Для Сюэли оставалось совершенно непонятным, непроницаемым в русских то, как они могли поносить все государственные структуры своей страны, по отдельности или же вместе со всем устройством, как никуда не годную систему, шутить весело на эту тему и смеяться, ничуть не стесняясь также и перед иностранцами. На занятиях по русскому языку они читали иногда "Вредные советы" Остера и прочли уже многие. В иных были понятны все слова, но было совершенно не смешно. Например: "Если твердо вы решили самолет угнать на Запад, но не можете придумать, чем пилотов напугать, почитайте им отрывки из сегодняшней газеты, и они в страну любую вместе с вами улетят". Никакой улыбки, полное недоумение, хотя преподавательница так и фыркала со смеху, а потом, подавив тяжелый вздох, подробно разъясняла, какие должны возникать образы, на чем строится здесь юмор... Зачем же так ругать собственную страну?.. Если это и так, то к чему же писать об этом? Нужно как-то... ну, работать, чтобы это все загладить и преобразовать. Он, как умел, донес эту мысль до Леши.
 - Хорошо. Давай тогда я сделаю каменное лицо и скажу так: Вахта Памяти - это комплекс поисковых экспедиций, ежегодных, по всей стране, координируемый военно-мемориальным центром Минобороны РФ.
 - Козлами драными, волками позорными, - тщательно прибавил Сюэли. - Нет, это я должен учиться смотреть на мир вашими глазами. И ты в этом прав. Но мне трудно прочувствовать эмоцию: ты же знаешь, слово "козел", шань-ян, в китайском языке не оскорбительно. Это никому не обидно. Гораздо лучше, если взять слово "черепаха"..., - он коротко поразмыслил. - Тогда лучше черепаха не 乌龟 wu gui, а 王八 wang ba.
 - Черепахи ван-ба позорные. Плюс поисковые мероприятия в архивах, это тоже часть работы поисковиков, потому что когда нашли медальон, заполненный - в смысле, можно разобрать кто-откуда, - начинается работа в архивах. Даже если просто имя-отчество, то... в принципе, какие части на местах этих боев были, уже известно, и по архивам нужно смотреть, проверять ФИО. А если известно, откуда призвали, это работа с местными военкоматами, и дальше уже поиск... Скажем, смотри: за последнюю экспедицию всего подняли 237 человек, медальонов нашли и расшифровали 9, и ещё 7 в обработке сейчас.
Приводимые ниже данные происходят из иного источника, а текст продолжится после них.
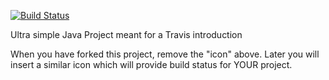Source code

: [![Build Status](https://travis-ci.com/Micniks/travisGettingStarted.svg?branch=master)](https://travis-ci.com/Micniks/travisGettingStarted)

Ultra simple Java Project meant for a Travis introduction

When you have forked this project, remove the "icon" above. Later you will insert a similar icon which will provide build status for YOUR project.
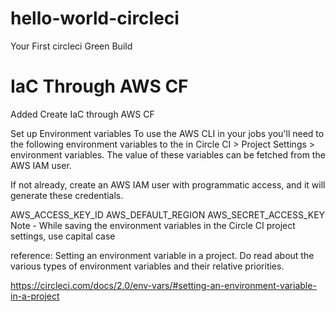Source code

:# hello-world-circleci
Your First circleci Green Build 

# IaC Through AWS CF
Added Create IaC through AWS CF

Set up Environment variables
To use the AWS CLI in your jobs you'll need to the following environment variables to the in Circle CI > Project Settings > environment variables. The value of these variables can be fetched from the AWS IAM user.

If not already, create an AWS IAM user with programmatic access, and it will generate these credentials.

AWS_ACCESS_KEY_ID
AWS_DEFAULT_REGION
AWS_SECRET_ACCESS_KEY
Note - While saving the environment variables in the Circle CI project settings, use capital case

reference: Setting an environment variable in a project. Do read about the various types of environment variables and their relative priorities.

https://circleci.com/docs/2.0/env-vars/#setting-an-environment-variable-in-a-project


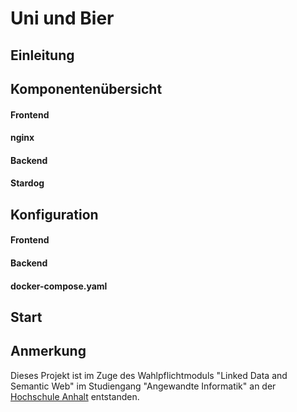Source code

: # Uni und Bier


## Einleitung


## Komponentenübersicht

#### Frontend



#### nginx



#### Backend




#### Stardog



## Konfiguration


#### Frontend


#### Backend


#### docker-compose.yaml


## Start


## Anmerkung

Dieses Projekt ist im Zuge des Wahlpflichtmoduls "Linked Data and Semantic Web" im Studiengang "Angewandte Informatik" an der [Hochschule Anhalt](https://www.hs-anhalt.de/startseite.html) entstanden.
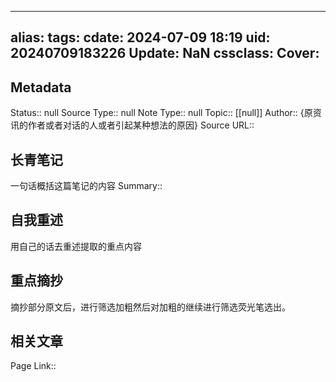 
---
alias: 
tags: 
cdate: 2024-07-09 18:19
uid: 20240709183226 
Update: NaN
cssclass: 
Cover: 
---

## Metadata
Status::    null
Source Type::  null
Note Type::  null
Topic:: [[null]]
Author:: {原资讯的作者或者对话的人或者引起某种想法的原因}
Source URL:: 

## 长青笔记
一句话概括这篇笔记的内容
Summary:: 

## 自我重述
用自己的话去重述提取的重点内容


## 重点摘抄
摘抄部分原文后，进行筛选加粗然后对加粗的继续进行筛选荧光笔选出。


## 相关文章
Page Link::  


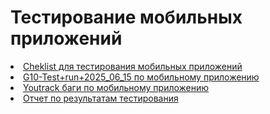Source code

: # Тестирование мобильных приложений


<div>
<li> <a href="https://docs.google.com/spreadsheets/d/1OapRmJVCMrbR6y6-LTR0Pq9EAqsijON0/edit?usp=drive_link&ouid=114163468163669774738&rtpof=true&sd=true">Cheklist для тестирования мобильных приложений</a> </li>

<li> <a href="https://drive.google.com/file/d/1hshXbCn0K6PbgZb20XN-LZq0TodMUDZm/view?usp=drive_link"> G10-Test+run+2025_06_15 по мобильному приложению</a> </li>

<li> <a href="https://docs.google.com/spreadsheets/d/1H78mhNr86SgaXb0kuw6TiIM-jVkIykBl/edit?usp=drive_link&ouid=114163468163669774738&rtpof=true&sd=true">Youtrack баги по мобильному приложению</a> </li>

<li> <a href="https://drive.google.com/file/d/1ppmd91bnM9w81s5tqPrAslZTdLGQjQxR/view?usp=drive_link">Отчет по результатам тестирования</a> </li>


</div>
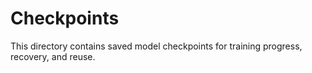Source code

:# Checkpoints

This directory contains saved model checkpoints for training progress, recovery, and reuse.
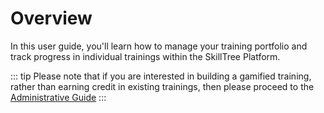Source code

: # Overview

In this user guide, you'll learn how to manage your training portfolio and track progress in individual trainings within the SkillTree Platform.

::: tip
Please note that if you are interested in building a gamified training, rather than earning credit in existing trainings, then please proceed to the [Administrative Guide](/dashboard/user-guide/)
:::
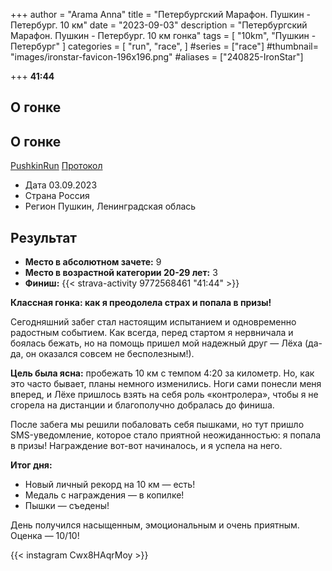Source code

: +++
author = "Arama Anna"
title = "Петербургский Марафон. Пушкин - Петербург. 10 км"
date = "2023-09-03"
description = "Петербургский Марафон. Пушкин - Петербург. 10 км гонка"
tags = [
    "10km",
    "Пушкин - Петербург"
]
categories = [
    "run",
    "race",
]
#series = ["race"]
#thumbnail= "images/ironstar-favicon-196x196.png"
#aliases = ["240825-IronStar"]

+++
**41:44**



<!--more-->

## О гонке


## О гонке

[PushkinRun](https://pushkin-run.ru/)
[Протокол](https://russiarunning.com/event/PushkinSanktPeterburg100let/results/10km)

- Дата  03.09.2023
- Страна  Россия 
- Регион  Пушкин, Ленинградская облась


## Результат
- **Место в абсолютном зачете:** 9 
- **Место в возрастной категории 20-29 лет:** 3  
- **Финиш:** {{< strava-activity 9772568461 "41:44" >}}

**Классная гонка: как я преодолела страх и попала в призы!**  

Сегодняшний забег стал настоящим испытанием и одновременно радостным событием. Как всегда, перед стартом я нервничала и боялась бежать, но на помощь пришел мой надежный друг — Лёха (да-да, он оказался совсем не бесполезным!).  

**Цель была ясна:** пробежать 10 км с темпом 4:20 за километр. Но, как это часто бывает, планы немного изменились. Ноги сами понесли меня вперед, и Лёхе пришлось взять на себя роль «контролера», чтобы я не сгорела на дистанции и благополучно добралась до финиша.  

После забега мы решили побаловать себя пышками, но тут пришло SMS-уведомление, которое стало приятной неожиданностью: я попала в призы! Награждение вот-вот начиналось, и я успела на него.  

**Итог дня:**  
- Новый личный рекорд на 10 км — есть!  
- Медаль с награждения — в копилке!  
- Пышки — съедены!  

День получился насыщенным, эмоциональным и очень приятным. Оценка — 10/10!  

{{< instagram Cwx8HAqrMoy >}}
 - Это достойно восхищения, - твердо сказал Сюэли. - Это намного сложнее того, что делаю я. Я хотя бы сразу точно знал, что дедушкино имя - Ли Сяо-яо, что они переехали с бабушкой в Хунань из Пекина примерно в 1935-м году, что он пропал в 44-м, и мне один раз повезло уже с показаниями пленного, может быть, найду больше... Только в одном мне хуже, чем вам: я наверняка знаю, что чем больше найду, тем ужаснее будет на душе. Хотя Ди - удивительный человек, он верит, что тут можно как-то оправдаться...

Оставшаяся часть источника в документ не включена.